● **Activity**
In the listing below, find each line that holds the string "https" and copy it.

===== Records for the exercise

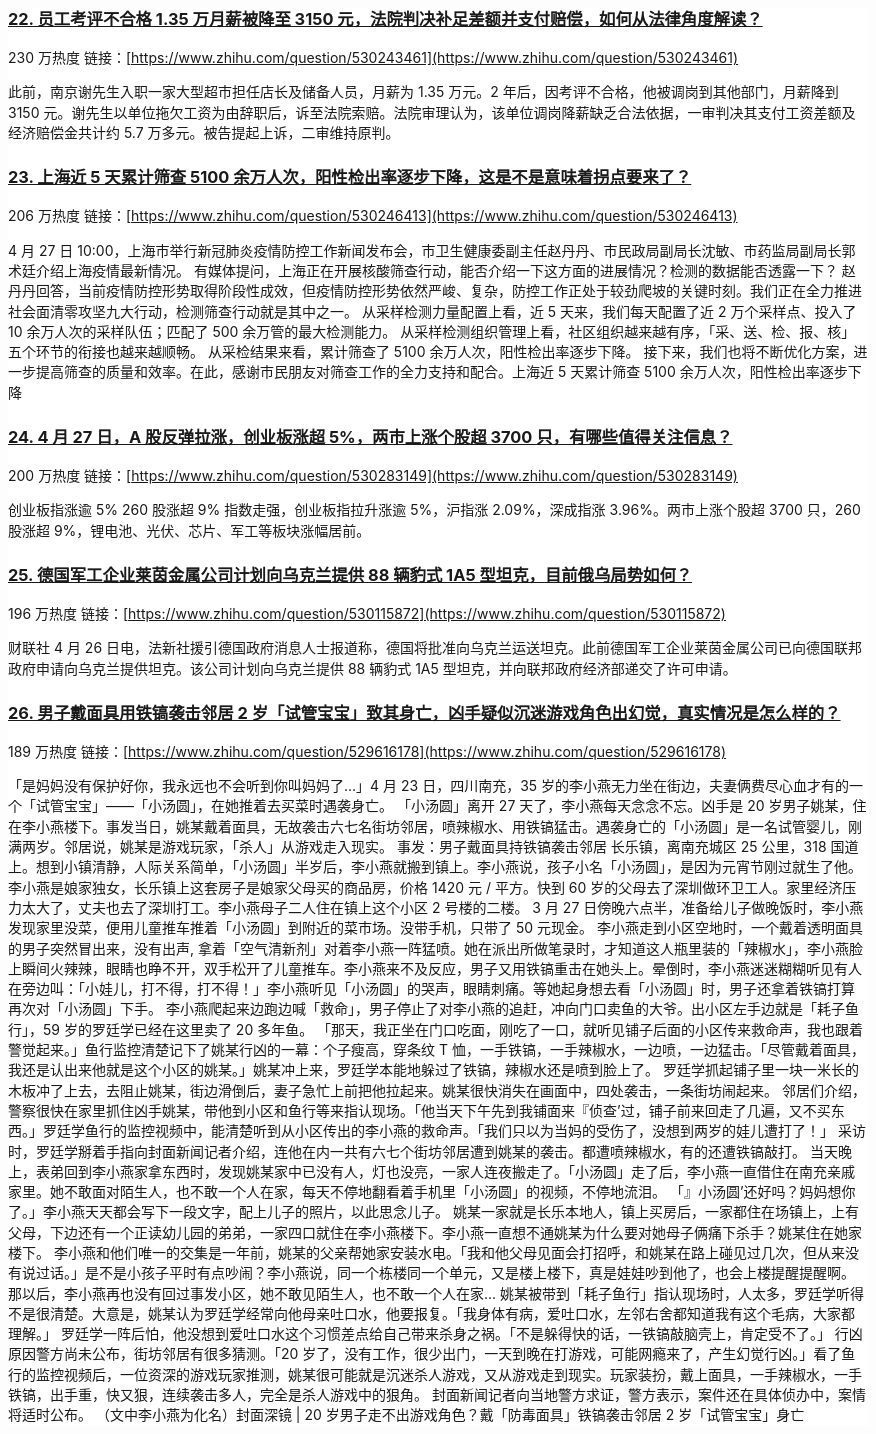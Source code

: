 ### [22. 员工考评不合格 1.35 万月薪被降至 3150 元，法院判决补足差额并支付赔偿，如何从法律角度解读？](https://www.zhihu.com/question/530243461)
230 万热度 链接：[https://www.zhihu.com/question/530243461](https://www.zhihu.com/question/530243461)

此前，南京谢先生入职一家大型超市担任店长及储备人员，月薪为 1.35 万元。2 年后，因考评不合格，他被调岗到其他部门，月薪降到 3150 元。谢先生以单位拖欠工资为由辞职后，诉至法院索赔。法院审理认为，该单位调岗降薪缺乏合法依据，一审判决其支付工资差额及经济赔偿金共计约 5.7 万多元。被告提起上诉，二审维持原判。

### [23. 上海近 5 天累计筛查 5100 余万人次，阳性检出率逐步下降，这是不是意味着拐点要来了？](https://www.zhihu.com/question/530246413)
206 万热度 链接：[https://www.zhihu.com/question/530246413](https://www.zhihu.com/question/530246413)

4 月 27 日 10:00，上海市举行新冠肺炎疫情防控工作新闻发布会，市卫生健康委副主任赵丹丹、市民政局副局长沈敏、市药监局副局长郭术廷介绍上海疫情最新情况。 有媒体提问，上海正在开展核酸筛查行动，能否介绍一下这方面的进展情况？检测的数据能否透露一下？ 赵丹丹回答，当前疫情防控形势取得阶段性成效，但疫情防控形势依然严峻、复杂，防控工作正处于较劲爬坡的关键时刻。我们正在全力推进社会面清零攻坚九大行动，检测筛查行动就是其中之一。 从采样检测力量配置上看，近 5 天来，我们每天配置了近 2 万个采样点、投入了 10 余万人次的采样队伍；匹配了 500 余万管的最大检测能力。 从采样检测组织管理上看，社区组织越来越有序，「采、送、检、报、核」五个环节的衔接也越来越顺畅。 从采检结果来看，累计筛查了 5100 余万人次，阳性检出率逐步下降。 接下来，我们也将不断优化方案，进一步提高筛查的质量和效率。在此，感谢市民朋友对筛查工作的全力支持和配合。上海近 5 天累计筛查 5100 余万人次，阳性检出率逐步下降

### [24. 4 月 27 日，A 股反弹拉涨，创业板涨超 5%，两市上涨个股超 3700 只，有哪些值得关注信息？](https://www.zhihu.com/question/530283149)
200 万热度 链接：[https://www.zhihu.com/question/530283149](https://www.zhihu.com/question/530283149)

创业板指涨逾 5% 260 股涨超 9% 指数走强，创业板指拉升涨逾 5%，沪指涨 2.09%，深成指涨 3.96%。两市上涨个股超 3700 只，260 股涨超 9%，锂电池、光伏、芯片、军工等板块涨幅居前。

### [25. 德国军工企业莱茵金属公司计划向乌克兰提供 88 辆豹式 1A5 型坦克，目前俄乌局势如何？](https://www.zhihu.com/question/530115872)
196 万热度 链接：[https://www.zhihu.com/question/530115872](https://www.zhihu.com/question/530115872)

财联社 4 月 26 日电，法新社援引德国政府消息人士报道称，德国将批准向乌克兰运送坦克。此前德国军工企业莱茵金属公司已向德国联邦政府申请向乌克兰提供坦克。该公司计划向乌克兰提供 88 辆豹式 1A5 型坦克，并向联邦政府经济部递交了许可申请。

### [26. 男子戴面具用铁镐袭击邻居 2 岁「试管宝宝」致其身亡，凶手疑似沉迷游戏角色出幻觉，真实情况是怎么样的？](https://www.zhihu.com/question/529616178)
189 万热度 链接：[https://www.zhihu.com/question/529616178](https://www.zhihu.com/question/529616178)

「是妈妈没有保护好你，我永远也不会听到你叫妈妈了…」4 月 23 日，四川南充，35 岁的李小燕无力坐在街边，夫妻俩费尽心血才有的一个「试管宝宝」——「小汤圆」，在她推着去买菜时遇袭身亡。 「小汤圆」离开 27 天了，李小燕每天念念不忘。凶手是 20 岁男子姚某，住在李小燕楼下。事发当日，姚某戴着面具，无故袭击六七名街坊邻居，喷辣椒水、用铁镐猛击。遇袭身亡的「小汤圆」是一名试管婴儿，刚满两岁。邻居说，姚某是游戏玩家，「杀人」从游戏走入现实。 事发：男子戴面具持铁镐袭击邻居 长乐镇，离南充城区 25 公里，318 国道上。想到小镇清静，人际关系简单，「小汤圆」半岁后，李小燕就搬到镇上。李小燕说，孩子小名「小汤圆」，是因为元宵节刚过就生了他。李小燕是娘家独女，长乐镇上这套房子是娘家父母买的商品房，价格 1420 元 / 平方。快到 60 岁的父母去了深圳做环卫工人。家里经济压力太大了，丈夫也去了深圳打工。李小燕母子二人住在镇上这个小区 2 号楼的二楼。 3 月 27 日傍晚六点半，准备给儿子做晚饭时，李小燕发现家里没菜，便用儿童推车推着「小汤圆」到附近的菜市场。没带手机，只带了 50 元现金。 李小燕走到小区空地时，一个戴着透明面具的男子突然冒出来，没有出声, 拿着「空气清新剂」对着李小燕一阵猛喷。她在派出所做笔录时，才知道这人瓶里装的「辣椒水」，李小燕脸上瞬间火辣辣，眼睛也睁不开，双手松开了儿童推车。李小燕来不及反应，男子又用铁镐重击在她头上。晕倒时，李小燕迷迷糊糊听见有人在旁边叫：「小娃儿，打不得，打不得！」李小燕听见「小汤圆」的哭声，眼睛刺痛。等她起身想去看「小汤圆」时，男子还拿着铁镐打算再次对「小汤圆」下手。 李小燕爬起来边跑边喊「救命」，男子停止了对李小燕的追赶，冲向门口卖鱼的大爷。出小区左手边就是「耗子鱼行」，59 岁的罗廷学已经在这里卖了 20 多年鱼。 「那天，我正坐在门口吃面，刚吃了一口，就听见铺子后面的小区传来救命声，我也跟着警觉起来。」鱼行监控清楚记下了姚某行凶的一幕：个子瘦高，穿条纹 T 恤，一手铁镐，一手辣椒水，一边喷，一边猛击。「尽管戴着面具，我还是认出来他就是这个小区的姚某。」姚某冲上来，罗廷学本能地躲过了铁镐，辣椒水还是喷到脸上了。 罗廷学抓起铺子里一块一米长的木板冲了上去，去阻止姚某，街边滑倒后，妻子急忙上前把他拉起来。姚某很快消失在画面中，四处袭击，一条街坊闹起来。 邻居们介绍，警察很快在家里抓住凶手姚某，带他到小区和鱼行等来指认现场。「他当天下午先到我铺面来『侦查’过，铺子前来回走了几遍，又不买东西。」罗廷学鱼行的监控视频中，能清楚听到从小区传出的李小燕的救命声。「我们只以为当妈的受伤了，没想到两岁的娃儿遭打了！」 采访时，罗廷学掰着手指向封面新闻记者介绍，连他在内一共有六七个街坊邻居遭到姚某的袭击。都遭喷辣椒水，有的还遭铁镐敲打。 当天晚上，表弟回到李小燕家拿东西时，发现姚某家中已没有人，灯也没亮，一家人连夜搬走了。「小汤圆」走了后，李小燕一直借住在南充亲戚家里。她不敢面对陌生人，也不敢一个人在家，每天不停地翻看着手机里「小汤圆」的视频，不停地流泪。 「』小汤圆’还好吗？妈妈想你了。」李小燕天天都会写下一段文字，配上儿子的照片，以此思念儿子。 姚某一家就是长乐本地人，镇上买房后，一家都住在场镇上，上有父母，下边还有一个正读幼儿园的弟弟，一家四口就住在李小燕楼下。李小燕一直想不通姚某为什么要对她母子俩痛下杀手？姚某住在她家楼下。 李小燕和他们唯一的交集是一年前，姚某的父亲帮她家安装水电。「我和他父母见面会打招呼，和姚某在路上碰见过几次，但从来没有说过话。」是不是小孩子平时有点吵闹？李小燕说，同一个栋楼同一个单元，又是楼上楼下，真是娃娃吵到他了，也会上楼提醒提醒啊。 那以后，李小燕再也没有回过事发小区，她不敢见陌生人，也不敢一个人在家... 姚某被带到「耗子鱼行」指认现场时，人太多，罗廷学听得不是很清楚。大意是，姚某认为罗廷学经常向他母亲吐口水，他要报复。「我身体有病，爱吐口水，左邻右舍都知道我有这个毛病，大家都理解。」 罗廷学一阵后怕，他没想到爱吐口水这个习惯差点给自己带来杀身之祸。「不是躲得快的话，一铁镐敲脑壳上，肯定受不了。」 行凶原因警方尚未公布，街坊邻居有很多猜测。「20 岁了，没有工作，很少出门，一天到晚在打游戏，可能网瘾来了，产生幻觉行凶。」看了鱼行的监控视频后，一位资深的游戏玩家推测，姚某很可能就是沉迷杀人游戏，又从游戏走到现实。玩家装扮，戴上面具，一手辣椒水，一手铁镐，出手重，快又狠，连续袭击多人，完全是杀人游戏中的狠角。 封面新闻记者向当地警方求证，警方表示，案件还在具体侦办中，案情将适时公布。 （文中李小燕为化名）封面深镜 | 20 岁男子走不出游戏角色？戴「防毒面具」铁镐袭击邻居 2 岁「试管宝宝」身亡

==========

● **Result below**
: ### [22. 员工考评不合格 1.35 万月薪被降至 3150 元，法院判决补足差额并支付赔偿，如何从法律角度解读？](https://www.zhihu.com/question/530243461)
230 万热度 链接：[https://www.zhihu.com/question/530243461](https://www.zhihu.com/question/530243461)
### [23. 上海近 5 天累计筛查 5100 余万人次，阳性检出率逐步下降，这是不是意味着拐点要来了？](https://www.zhihu.com/question/530246413)
206 万热度 链接：[https://www.zhihu.com/question/530246413](https://www.zhihu.com/question/530246413)
### [24. 4 月 27 日，A 股反弹拉涨，创业板涨超 5%，两市上涨个股超 3700 只，有哪些值得关注信息？](https://www.zhihu.com/question/530283149)
200 万热度 链接：[https://www.zhihu.com/question/530283149](https://www.zhihu.com/question/530283149)
### [25. 德国军工企业莱茵金属公司计划向乌克兰提供 88 辆豹式 1A5 型坦克，目前俄乌局势如何？](https://www.zhihu.com/question/530115872)
196 万热度 链接：[https://www.zhihu.com/question/530115872](https://www.zhihu.com/question/530115872)
### [26. 男子戴面具用铁镐袭击邻居 2 岁「试管宝宝」致其身亡，凶手疑似沉迷游戏角色出幻觉，真实情况是怎么样的？](https://www.zhihu.com/question/529616178)
189 万热度 链接：[https://www.zhihu.com/question/529616178](https://www.zhihu.com/question/529616178)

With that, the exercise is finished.